[Start of section]

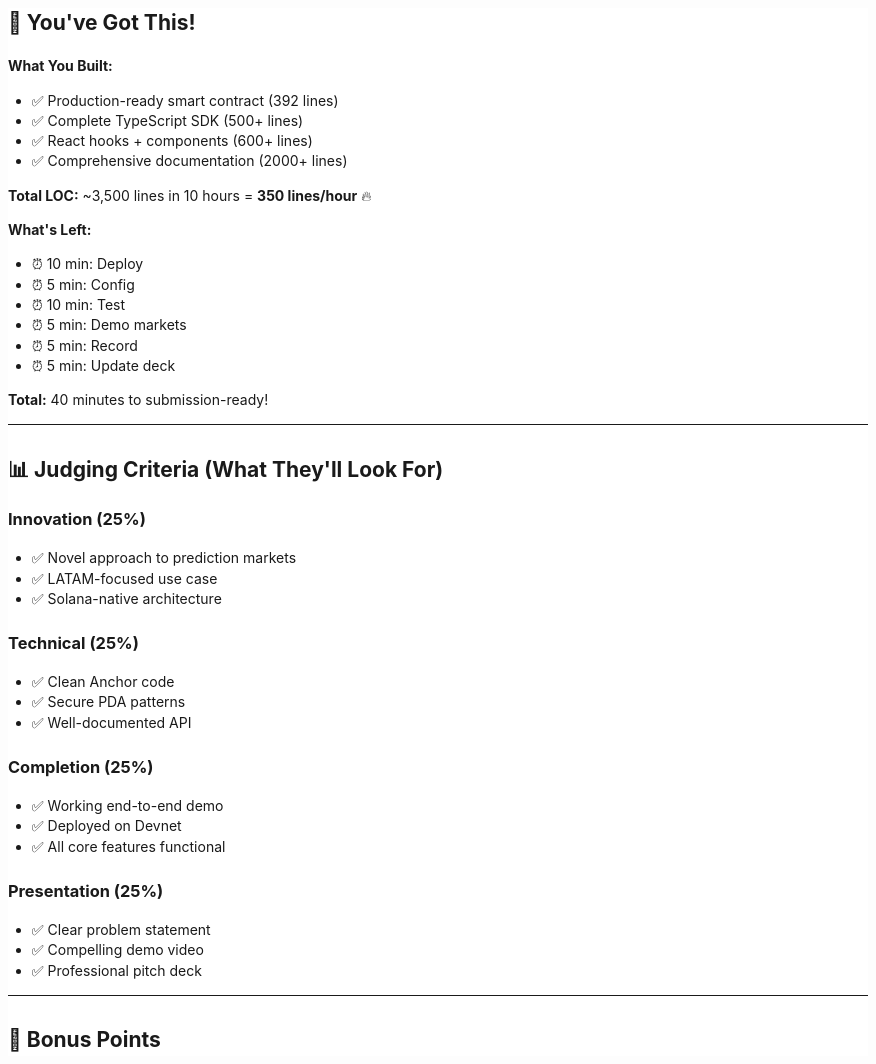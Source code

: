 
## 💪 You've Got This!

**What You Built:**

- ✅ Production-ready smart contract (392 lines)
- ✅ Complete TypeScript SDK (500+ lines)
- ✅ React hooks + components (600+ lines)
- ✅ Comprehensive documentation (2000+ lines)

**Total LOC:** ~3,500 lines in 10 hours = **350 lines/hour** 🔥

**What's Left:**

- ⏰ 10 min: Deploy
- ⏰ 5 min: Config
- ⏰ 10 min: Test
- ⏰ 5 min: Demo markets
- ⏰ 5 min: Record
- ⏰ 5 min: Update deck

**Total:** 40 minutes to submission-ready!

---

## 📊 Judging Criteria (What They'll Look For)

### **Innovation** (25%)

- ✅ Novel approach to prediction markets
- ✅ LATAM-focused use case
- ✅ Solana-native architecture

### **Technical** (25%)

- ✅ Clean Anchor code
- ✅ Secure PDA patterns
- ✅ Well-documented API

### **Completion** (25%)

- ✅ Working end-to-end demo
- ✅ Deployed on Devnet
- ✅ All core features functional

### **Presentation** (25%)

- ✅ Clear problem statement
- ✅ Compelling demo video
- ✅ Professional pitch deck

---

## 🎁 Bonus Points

[End of section]
[Start of section]

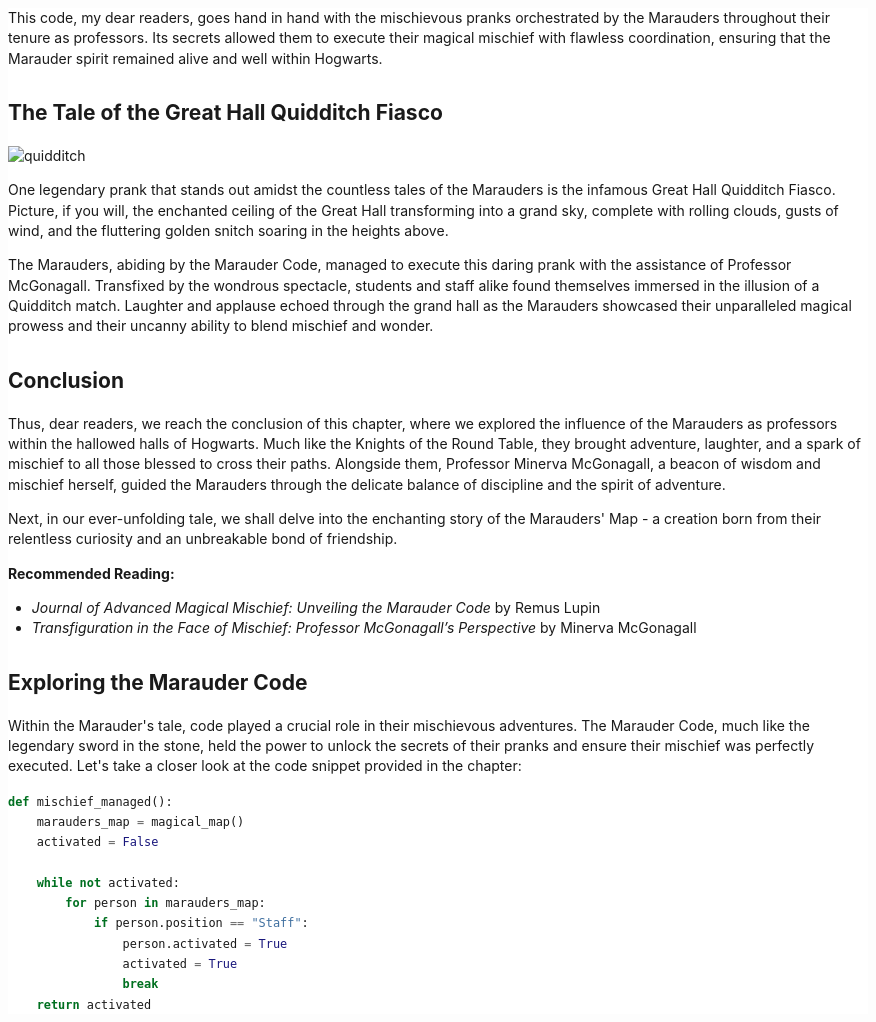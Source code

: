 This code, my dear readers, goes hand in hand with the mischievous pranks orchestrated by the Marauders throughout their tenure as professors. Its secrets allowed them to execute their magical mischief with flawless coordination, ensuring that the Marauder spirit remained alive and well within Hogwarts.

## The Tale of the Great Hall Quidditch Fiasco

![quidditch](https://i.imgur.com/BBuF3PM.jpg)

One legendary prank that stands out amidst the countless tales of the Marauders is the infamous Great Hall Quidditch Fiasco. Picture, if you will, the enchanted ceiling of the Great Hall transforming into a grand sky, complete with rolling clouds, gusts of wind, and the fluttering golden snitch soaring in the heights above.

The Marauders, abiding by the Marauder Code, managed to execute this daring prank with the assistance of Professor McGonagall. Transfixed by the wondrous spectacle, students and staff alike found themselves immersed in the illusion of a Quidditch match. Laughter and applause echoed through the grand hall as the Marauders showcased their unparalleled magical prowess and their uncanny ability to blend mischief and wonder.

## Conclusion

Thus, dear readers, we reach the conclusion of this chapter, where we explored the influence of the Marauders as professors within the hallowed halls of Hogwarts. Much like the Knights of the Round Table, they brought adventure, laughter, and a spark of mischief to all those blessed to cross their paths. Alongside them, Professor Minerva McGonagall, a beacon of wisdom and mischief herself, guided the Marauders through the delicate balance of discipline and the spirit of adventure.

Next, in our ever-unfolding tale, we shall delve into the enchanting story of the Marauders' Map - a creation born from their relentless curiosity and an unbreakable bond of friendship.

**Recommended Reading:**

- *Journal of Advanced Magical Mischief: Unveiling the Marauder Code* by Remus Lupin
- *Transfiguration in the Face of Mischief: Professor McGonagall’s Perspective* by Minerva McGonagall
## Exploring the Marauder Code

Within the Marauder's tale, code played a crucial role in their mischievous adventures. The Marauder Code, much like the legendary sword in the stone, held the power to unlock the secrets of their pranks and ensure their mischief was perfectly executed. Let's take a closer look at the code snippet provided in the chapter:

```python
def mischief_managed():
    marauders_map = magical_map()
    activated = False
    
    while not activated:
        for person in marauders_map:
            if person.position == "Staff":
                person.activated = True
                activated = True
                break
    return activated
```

[End of section]
[Start of section]

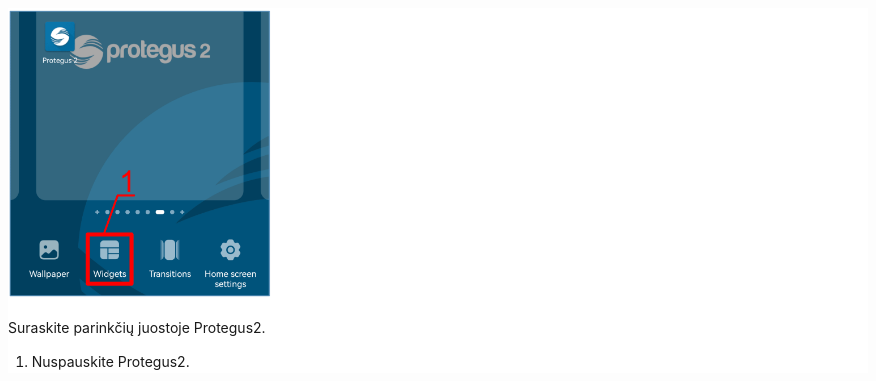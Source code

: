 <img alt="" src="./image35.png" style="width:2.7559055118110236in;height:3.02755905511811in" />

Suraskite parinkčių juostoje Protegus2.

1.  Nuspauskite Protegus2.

[End of section]

EXERCISE DIRECTIONS: Go through the material above and count the lines that include "True". Give the number alone.

ANSWER FOR THIS EXERCISE: 2